Только в середине января 1945 г. возобновилось наступление в Польше — к тому времени повстанцы были уже уничтожены. Это наступление привело Красную Армию в апреле 1945 г. в Берлин. Затем последовало самоубийство Гитлера и окончательная капитуляция Германии 9 мая 1945 г.

В период, непосредственно предшествовавший началу войны и в первые ее месяцы советская система в наибольшей степени проявила присущие ей косность и неповоротливость. Действительно, велась серьезная подготовка к войне — она, конечно же, началась сразу после прихода Гитлера к власти в январе 1933 г. Но приготовления эти нередко были плохо продуманы и выполнялись отнюдь не на должном уровне. Отчасти это объясняется тем, что Сталин уничтожил во время чисток 1937–38 гг. своих лучших командиров. Другой причиной, возможно, стало то, что после заключения в августе 1939 г. нацистско-советского пакта Сталин свято в него уверовал и считал, что он обеспечивает постоянную — или по меньшей мере на несколько лет — безопасность Советскому Союзу, а за это время вооруженные силы страны станут более мощными.

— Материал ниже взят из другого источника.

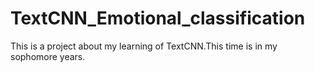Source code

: # TextCNN_Emotional_classification
This is a project about my learning of TextCNN.This time is in my sophomore years.
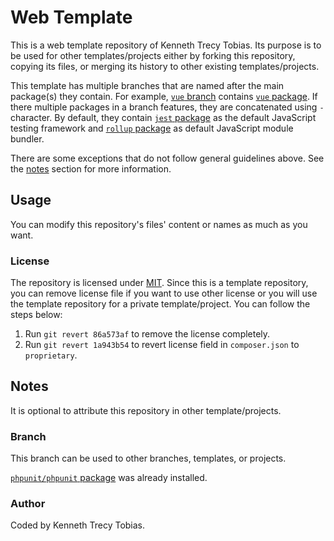 # Web Template
This is a web template repository of Kenneth Trecy Tobias. Its purpose is to be used for other
templates/projects either by forking this repository, copying its files, or merging its history to
other existing templates/projects.

This template has multiple branches that are named after the main package(s) they contain. For
example, [`vue` branch] contains [`vue` package]. If there multiple packages in a branch features,
they are concatenated using `-` character. By default, they contain [`jest` package] as the default
JavaScript testing framework and [`rollup` package] as default JavaScript module bundler.

There are some exceptions that do not follow general guidelines above. See the [notes] section for
more information.

<!--
The `origin` section may be used to indicate where the project (that is using this template) came from.

## Origin
The repository was based from [`filled_composer_json`] branch of [Web Template].

The template is specialize for backend-end development.

-->

## Usage
You can modify this repository's files' content or names as much as you want.

### License
The repository is licensed under [MIT]. Since this is a template repository, you can remove
license file if you want to use other license or you will use the template repository for a private
template/project. You can follow the steps below:
1. Run `git revert 86a573af` to remove the license completely.
2. Run `git revert 1a943b54` to revert license field in `composer.json` to `proprietary`.

## Notes
It is optional to attribute this repository in other template/projects.

### Branch
This branch can be used to other branches, templates, or projects.

[`phpunit/phpunit` package] was already installed.

### Author
Coded by Kenneth Trecy Tobias.

<!--

[`filled_composer_json`]: https://github.com/KennethTrecy/web_template/tree/filled_composer_json
[Web Template]: http://github.com/KennethTrecy/web_template

-->

[notes]: #notes
[`vue` branch]: https://github.com/KennethTrecy/web_template/tree/vue
[`vue` package]: https://www.npmjs.com/package/vue
[`rollup` package]: https://www.npmjs.com/package/rollup
[`jest` package]: https://www.npmjs.com/package/jest
[`phpunit/phpunit` package]: https://packagist.org/packages/phpunit/phpunit
[MIT]: https://github.com/KennethTrecy/web_template/blob/master/LICENSE
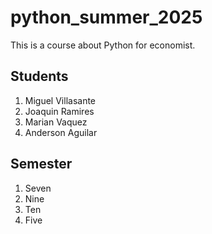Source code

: # python_summer_2025
This is a course about Python for economist.
## Students 
1. Miguel Villasante
2. Joaquin Ramires
3. Marian Vaquez
4. Anderson Aguilar

## Semester 
1. Seven
2. Nine
3. Ten
4. Five
   
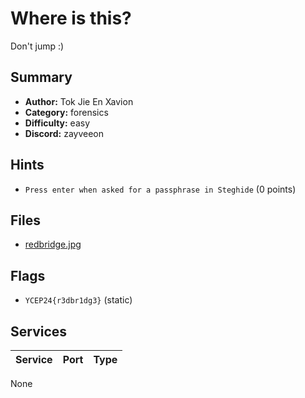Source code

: # Where is this?
Don't jump :)

## Summary
- **Author:** Tok Jie En Xavion
- **Category:** forensics
- **Difficulty:** easy
- **Discord:** zayveeon

## Hints
- `Press enter when asked for a passphrase in Steghide` (0 points)

## Files
- [redbridge.jpg](dist\redbridge.jpg)

## Flags
- `YCEP24{r3dbr1dg3}` (static)

## Services
| Service | Port | Type |
| ------- | ---- | ---- |
None
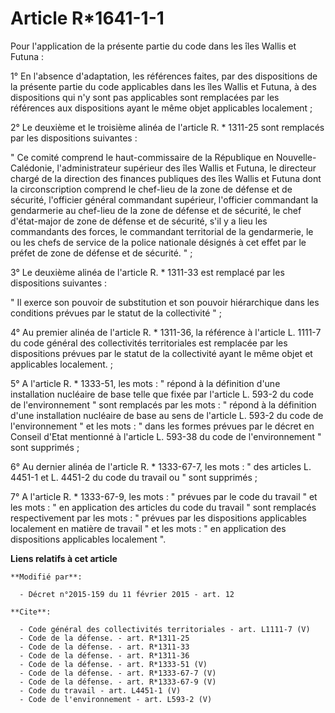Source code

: # Article R*1641-1-1

Pour l'application de la présente partie du code dans les îles Wallis et Futuna : 

1° En l'absence d'adaptation, les références faites, par des dispositions de la présente partie du code applicables dans les
îles Wallis et Futuna, à des dispositions qui n'y sont pas applicables sont remplacées par les références aux dispositions
ayant le même objet applicables localement ; 

2° Le deuxième et le troisième alinéa de l'article R. * 1311-25 sont remplacés par les dispositions suivantes : 

" Ce comité comprend le haut-commissaire de la République en Nouvelle-Calédonie, l'administrateur supérieur des îles Wallis
et Futuna, le directeur chargé de la direction des finances publiques des îles Wallis et Futuna dont la circonscription
comprend le chef-lieu de la zone de défense et de sécurité, l'officier général commandant supérieur, l'officier commandant la
gendarmerie au chef-lieu de la zone de défense et de sécurité, le chef d'état-major de zone de défense et de sécurité, s'il y
a lieu les commandants des forces, le commandant territorial de la gendarmerie, le ou les chefs de service de la police
nationale désignés à cet effet par le préfet de zone de défense et de sécurité. " ; 

3° Le deuxième alinéa de l'article R. * 1311-33 est remplacé par les dispositions suivantes : 

" Il exerce son pouvoir de substitution et son pouvoir hiérarchique dans les conditions prévues par le statut de la
collectivité " ; 

4° Au premier alinéa de l'article R. * 1311-36, la référence à l'article L. 1111-7 du code général des collectivités
territoriales est remplacée par les dispositions prévues par le statut de la collectivité ayant le même objet et applicables
localement. ; 

5° A l'article R. * 1333-51, les mots : " répond à la définition d'une installation nucléaire de base telle que fixée par
l'article L. 593-2 du code de l'environnement " sont remplacés par les mots : " répond à la définition d'une installation
nucléaire de base au sens de l'article L. 593-2 du code de l'environnement " et les mots : " dans les formes prévues par le
décret en Conseil d'Etat mentionné à l'article L. 593-38 du code de l'environnement " sont supprimés ; 

6° Au dernier alinéa de l'article R. * 1333-67-7, les mots : " des articles L. 4451-1 et L. 4451-2 du code du travail ou "
sont supprimés ; 

7° A l'article R. * 1333-67-9, les mots : " prévues par le code du travail " et les mots : " en application des articles du
code du travail " sont remplacés respectivement par les mots : " prévues par les dispositions applicables localement en
matière de travail " et les mots : " en application des dispositions applicables localement ".

**Liens relatifs à cet article**

	**Modifié par**:

	  - Décret n°2015-159 du 11 février 2015 - art. 12

	**Cite**:

	  - Code général des collectivités territoriales - art. L1111-7 (V)
	  - Code de la défense. - art. R*1311-25
	  - Code de la défense. - art. R*1311-33
	  - Code de la défense. - art. R*1311-36
	  - Code de la défense. - art. R*1333-51 (V)
	  - Code de la défense. - art. R*1333-67-7 (V)
	  - Code de la défense. - art. R*1333-67-9 (V)
	  - Code du travail - art. L4451-1 (V)
	  - Code de l'environnement - art. L593-2 (V)
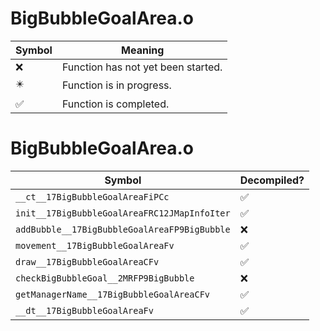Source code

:# BigBubbleGoalArea.o
| Symbol | Meaning 
| ------------- | ------------- 
| :x: | Function has not yet been started. 
| :eight_pointed_black_star: | Function is in progress. 
| :white_check_mark: | Function is completed. 


# BigBubbleGoalArea.o
| Symbol | Decompiled? |
| ------------- | ------------- |
| `__ct__17BigBubbleGoalAreaFiPCc` | :white_check_mark: |
| `init__17BigBubbleGoalAreaFRC12JMapInfoIter` | :white_check_mark: |
| `addBubble__17BigBubbleGoalAreaFP9BigBubble` | :x: |
| `movement__17BigBubbleGoalAreaFv` | :white_check_mark: |
| `draw__17BigBubbleGoalAreaCFv` | :white_check_mark: |
| `checkBigBubbleGoal__2MRFP9BigBubble` | :x: |
| `getManagerName__17BigBubbleGoalAreaCFv` | :white_check_mark: |
| `__dt__17BigBubbleGoalAreaFv` | :white_check_mark: |

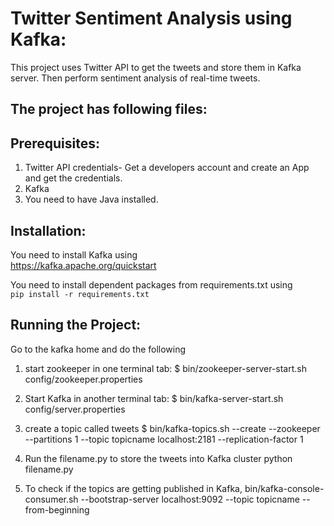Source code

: # Twitter Sentiment Analysis using Kafka:
This project uses Twitter API to get the tweets and store them in Kafka server. Then perform sentiment analysis of real-time tweets.

## The project has following files:


## Prerequisites:
1. Twitter API credentials- Get a developers account and create an App and get the credentials.
2. Kafka
3. You need to have Java installed.


## Installation:
You need to install Kafka using<br/>
	https://kafka.apache.org/quickstart

You need to install dependent packages from requirements.txt using<br/>
	`pip install -r requirements.txt`

## Running the Project:
Go to the kafka home and do the following

1. start zookeeper in one terminal tab:
		$ bin/zookeeper-server-start.sh config/zookeeper.properties
		
2. Start Kafka in another terminal tab:
		 $ bin/kafka-server-start.sh config/server.properties

3. create a topic called tweets
		$ bin/kafka-topics.sh --create --zookeeper --partitions 1 --topic topicname localhost:2181 --replication-factor 1

4. Run the filename.py to store the tweets into Kafka cluster
		python filename.py

5. To check if the topics are getting published in Kafka,
		bin/kafka-console-consumer.sh --bootstrap-server localhost:9092 --topic topicname --from-beginning
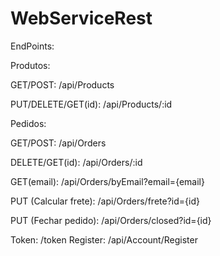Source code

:# WebServiceRest

EndPoints:

Produtos:

GET/POST: /api/Products

PUT/DELETE/GET(id): /api/Products/:id


Pedidos:

GET/POST: /api/Orders

DELETE/GET(id): /api/Orders/:id

GET(email): /api/Orders/byEmail?email={email}

PUT (Calcular frete): /api/Orders/frete?id={id}

PUT (Fechar pedido): /api/Orders/closed?id={id}

Token: /token
Register: /api/Account/Register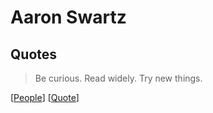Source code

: # Aaron Swartz

## Quotes

> Be curious. Read widely. Try new things.

[[People]] [[Quote]]

[//begin]: # "Autogenerated link references for markdown compatibility"
[People]: people "People"
[Quote]: quote "Quote"
[//end]: # "Autogenerated link references"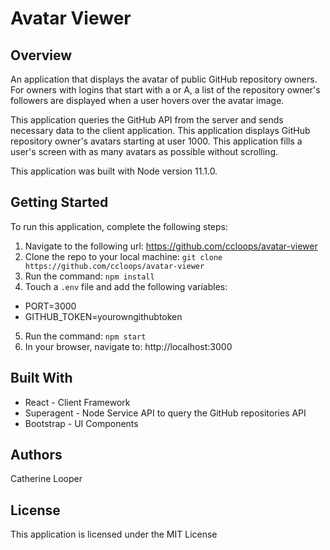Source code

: # Avatar Viewer

## Overview

An application that displays the avatar of public GitHub repository owners. For owners with logins that start with a or A, a list of the repository owner's followers are displayed when a user hovers over the avatar image.

This application queries the GitHub API from the server and sends necessary data to the client application. This application displays GitHub repository owner's avatars starting at user 1000. This application fills a user's screen with as many avatars as possible without scrolling.

This application was built with Node version 11.1.0.

## Getting Started

To run this application, complete the following steps:

1. Navigate to the following url: https://github.com/ccloops/avatar-viewer
2. Clone the repo to your local machine: `git clone https://github.com/ccloops/avatar-viewer`
3. Run the command: `npm install`
4. Touch a `.env` file and add the following variables:
  * PORT=3000
  * GITHUB_TOKEN=yourowngithubtoken
5. Run the command: `npm start`
6. In your browser, navigate to: http://localhost:3000

## Built With

* React - Client Framework
* Superagent - Node Service API to query the GitHub repositories API
* Bootstrap - UI Components

## Authors

Catherine Looper

## License 
This application is licensed under the MIT License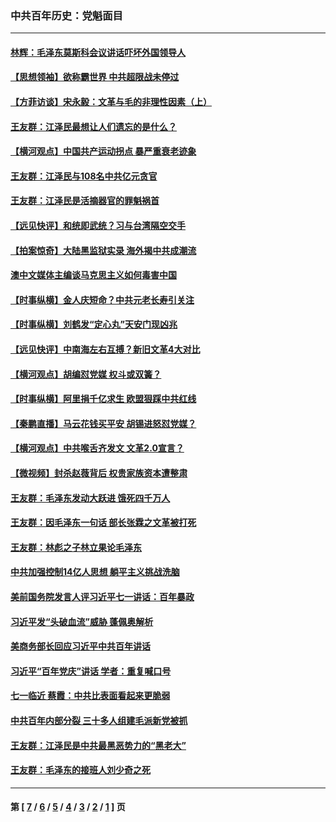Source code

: ### 中共百年历史：党魁面目
---
#### [林辉：毛泽东莫斯科会议讲话吓坏外国领导人](../../pages/nf1176107/n13917931.md?04260430) 
#### [【思想领袖】欲称霸世界 中共超限战未停过](../../pages/nf1176107/n13745142.md?04260430) 
#### [【方菲访谈】宋永毅：文革与毛的非理性因素（上）](../../pages/nf1176107/n13469956.md?04260430) 
#### [王友群：江泽民最想让人们遗忘的是什么？](../../pages/nf1176107/n13408949.md?04260430) 
#### [【横河观点】中国共产运动拐点 暴严重衰老迹象](../../pages/nf1176107/n13388333.md?04260430) 
#### [王友群：江泽民与108名中共亿元贪官](../../pages/nf1176107/n13352358.md?04260430) 
#### [王友群：江泽民是活摘器官的罪魁祸首](../../pages/nf1176107/n13336903.md?04260430) 
#### [【远见快评】和统即武统？习与台湾隔空交手](../../pages/nf1176107/n13297739.md?04260430) 
#### [【拍案惊奇】大陆黑监狱实录 海外揭中共成潮流](../../pages/nf1176107/n13288853.md?04260430) 
#### [澳中文媒体主编谈马克思主义如何毒害中国](../../pages/nf1176107/n13257387.md?04260430) 
#### [【时事纵横】金人庆短命？中共元老长寿引关注](../../pages/nf1176107/n13217934.md?04260430) 
#### [【时事纵横】刘鹤发“定心丸”天安门现凶兆](../../pages/nf1176107/n13215416.md?04260430) 
#### [【远见快评】中南海左右互搏？新旧文革4大对比](../../pages/nf1176107/n13214745.md?04260430) 
#### [【横河观点】胡编怼党媒 权斗或双簧？](../../pages/nf1176107/n13210864.md?04260430) 
#### [【时事纵横】阿里捐千亿求生 欧盟狠踩中共红线](../../pages/nf1176107/n13206431.md?04260430) 
#### [【秦鹏直播】马云花钱买平安 胡锡进怒怼党媒？](../../pages/nf1176107/n13206392.md?04260430) 
#### [【横河观点】中共喉舌齐发文 文革2.0宣言？](../../pages/nf1176107/n13201248.md?04260430) 
#### [【微视频】封杀赵薇背后 权贵家族资本遭整肃](../../pages/nf1176107/n13197798.md?04260430) 
#### [王友群：毛泽东发动大跃进 饿死四千万人](../../pages/nf1176107/n13177158.md?04260430) 
#### [王友群：因毛泽东一句话 部长张霖之文革被打死](../../pages/nf1176107/n13161711.md?04260430) 
#### [王友群：林彪之子林立果论毛泽东](../../pages/nf1176107/n13128622.md?04260430) 
#### [中共加强控制14亿人思想 躺平主义挑战洗脑](../../pages/nf1176107/n13094299.md?04260430) 
#### [美前国务院发言人评习近平七一讲话：百年暴政](../../pages/nf1176107/n13066986.md?04260430) 
#### [习近平发“头破血流”威胁 蓬佩奥解析](../../pages/nf1176107/n13063604.md?04260430) 
#### [美商务部长回应习近平中共百年讲话](../../pages/nf1176107/n13062903.md?04260430) 
#### [习近平“百年党庆”讲话 学者：重复喊口号](../../pages/nf1176107/n13061411.md?04260430) 
#### [七一临近 蔡霞：中共比表面看起来更脆弱](../../pages/nf1176107/n13056418.md?04260430) 
#### [中共百年内部分裂 三十多人组建毛派新党被抓](../../pages/nf1176107/n13044023.md?04260430) 
#### [王友群：江泽民是中共最黑恶势力的“黑老大”](../../pages/nf1176107/n13022180.md?04260430) 
#### [王友群：毛泽东的接班人刘少奇之死](../../pages/nf1176107/n12991772.md?04260430) 

---
#### 第 [ [7](./7.md?04260430) / [6](./6.md?04260430) / [5](./5.md?04260430) / [4](./4.md?04260430) / [3](./3.md?04260430) / [2](./2.md?04260430) / [1](./1.md?04260430) ] 页
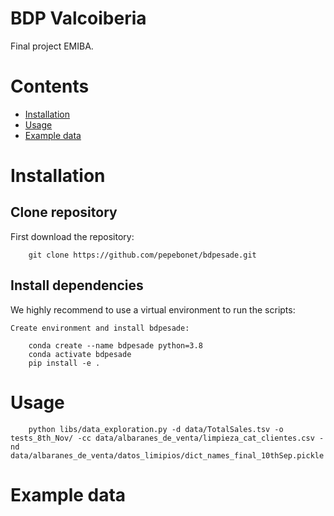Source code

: # BDP Valcoiberia 
Final project EMIBA.  


# Contents
- [Installation](#Installation)
- [Usage](#Usage)
- [Example data](#Example-data)         

# Installation
## Clone repository
First download the repository:

        git clone https://github.com/pepebonet/bdpesade.git

## Install dependencies
We highly recommend to use a virtual environment to run the scripts: 

`Create environment and install bdpesade:`

        conda create --name bdpesade python=3.8
        conda activate bdpesade
        pip install -e .

# Usage


        python libs/data_exploration.py -d data/TotalSales.tsv -o   tests_8th_Nov/ -cc data/albaranes_de_venta/limpieza_cat_clientes.csv -nd data/albaranes_de_venta/datos_limipios/dict_names_final_10thSep.pickle


# Example data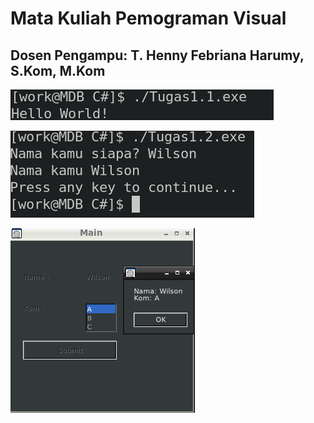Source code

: # Mata Kuliah Pemograman Visual
## Dosen Pengampu: T. Henny Febriana Harumy, S.Kom, M.Kom

![SS Tugas 1.1](Tugas/Tugas1.1.png)

![SS Tugas 1.2](Tugas/Tugas1.2.png)

![SS Tugas 2](Tugas/Tugas2.png)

Красная Армия, которая в июне 1941 г. приняла на себя всю мощь германского удара, едва ли не с самого момента своего рождения имела парадоксальные, а подчас и напряженные отношения с обществом, частью которого она была, и с политическим руководством, которому подчинялась. С другой стороны, армия была одним из формационных институтов общества, и она глубоко влияла в двадцатых-тридцатых годах и на партию, и на государство. Ранее мы уже имели возможность убедиться в том, что армия снабжала партию кадрами. В 1928 г. Ворошилов подсчитал, что две трети председателей сельских советов РСФСР в прошлом служили в Красной Армии. Тем не менее после провала политики создания “трудовых армий” в 1920–21 гг. армия больше никогда не становилась рабочей моделью для построения нового общества так, как это впоследствии было в Китае или Вьетнаме. В то время как коммунистическое ядро в армии всячески поддерживалось и поощрялось, политические лидеры никогда не забывали, что большинство офицеров и солдат происходило из имущих классов общества — это были военспецы из бывших офицеров и крестьяне — ив лучшем случае равнодушны, а в худшем враждебны к режиму. В особенно мудреных операциях, вроде подавления антоновского восстания в Тамбове или Кронштадтского совета[16], вместо обычных солдат использовались специальные части ЦК и партийные активисты. Более того, после окончания гражданской войны армия была очень быстро демобилизована и ее численность составила одну десятую от общего количества ее личного состава в 1920 г. Военспецы были на время оставлены в армии — до тех пор, пока не появилась возможность заменить их молодыми офицерами из комсомола.

Кроме того, партия контролировала “командиров” (как теперь стали называть офицеров), даже тех, кто был пролетарского происхождения и получил “красное образование”[17], через посредство сети “политических комиссаров”. Последние были ответственны не перед Наркоматом обороны или армейским командованием, но перед Центральным комитетом. Взаимоотношения комиссаров и командиров частей между 1925 и 1945 гг. претерпели несколько изменений, результатом чего стала неразбериха и довольно ощутимое взаимное недоверие. Теоретически после 1925 г. власть комиссара была ограничена там, где командир сам был членом партии; но даже в этих частях комиссары на практике вовсе не всегда ограничивались ответственностью “за моральное и политическое состояние соединения”, как то предписывали приказы. Они вели себя так, будто командование полностью сосредоточено в их руках. Так, когда Петро Григоренко, новоиспеченный самоуверенный начальник штаба батальона, прибыл на место службы в Белоруссию в 1934 г., он был поражен и возмущен тем, что комиссар отдает приказы непосредственным подчиненным Григоренко и без разрешения пользуется штабной машиной для того, чтобы ездить на рыбалку. Такое поведение, нестерпимое для всякого офицера, было особенно оскорбительным для новых красных командиров, которые знали, что пользуются доверием партии и что их положение и подготовка должны избавить их от такого конфликта власти.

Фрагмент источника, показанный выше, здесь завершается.